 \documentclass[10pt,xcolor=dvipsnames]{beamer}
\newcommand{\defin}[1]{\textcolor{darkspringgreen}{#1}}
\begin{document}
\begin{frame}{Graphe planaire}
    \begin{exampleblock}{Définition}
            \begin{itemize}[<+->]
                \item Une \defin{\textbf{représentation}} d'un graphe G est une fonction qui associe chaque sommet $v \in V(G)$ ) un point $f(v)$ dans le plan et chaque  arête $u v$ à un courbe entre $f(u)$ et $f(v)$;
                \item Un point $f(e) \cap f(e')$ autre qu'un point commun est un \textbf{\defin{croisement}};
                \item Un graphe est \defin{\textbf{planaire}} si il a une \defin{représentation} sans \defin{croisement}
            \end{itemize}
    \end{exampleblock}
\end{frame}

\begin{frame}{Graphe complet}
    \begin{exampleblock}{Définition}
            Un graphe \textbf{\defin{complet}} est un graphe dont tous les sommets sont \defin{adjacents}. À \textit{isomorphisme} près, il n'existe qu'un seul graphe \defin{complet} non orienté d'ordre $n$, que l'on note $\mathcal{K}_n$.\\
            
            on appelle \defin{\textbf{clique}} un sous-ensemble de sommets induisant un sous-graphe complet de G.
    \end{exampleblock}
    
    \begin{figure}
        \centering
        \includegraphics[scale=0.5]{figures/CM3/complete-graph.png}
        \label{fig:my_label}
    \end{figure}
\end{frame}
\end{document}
-- -- --
*Your goal:* The response has to match the records above word for word.

*Result of the task:*
 \documentclass[10pt,xcolor=dvipsnames]{beamer}
\newcommand{\defin}[1]{\textcolor{darkspringgreen}{#1}}
\begin{document}
\begin{frame}{Graphe planaire}
    \begin{exampleblock}{Définition}
            \begin{itemize}[<+->]
                \item Une \defin{\textbf{représentation}} d'un graphe G est une fonction qui associe chaque sommet $v \in V(G)$ ) un point $f(v)$ dans le plan et chaque  arête $u v$ à un courbe entre $f(u)$ et $f(v)$;
                \item Un point $f(e) \cap f(e')$ autre qu'un point commun est un \textbf{\defin{croisement}};
                \item Un graphe est \defin{\textbf{planaire}} si il a une \defin{représentation} sans \defin{croisement}
            \end{itemize}
    \end{exampleblock}
\end{frame}

\begin{frame}{Graphe complet}
    \begin{exampleblock}{Définition}
            Un graphe \textbf{\defin{complet}} est un graphe dont tous les sommets sont \defin{adjacents}. À \textit{isomorphisme} près, il n'existe qu'un seul graphe \defin{complet} non orienté d'ordre $n$, que l'on note $\mathcal{K}_n$.\\
            
            on appelle \defin{\textbf{clique}} un sous-ensemble de sommets induisant un sous-graphe complet de G.
    \end{exampleblock}
    
    \begin{figure}
        \centering
        \includegraphics[scale=0.5]{figures/CM3/complete-graph.png}
        \label{fig:my_label}
    \end{figure}
\end{frame}
\end{document}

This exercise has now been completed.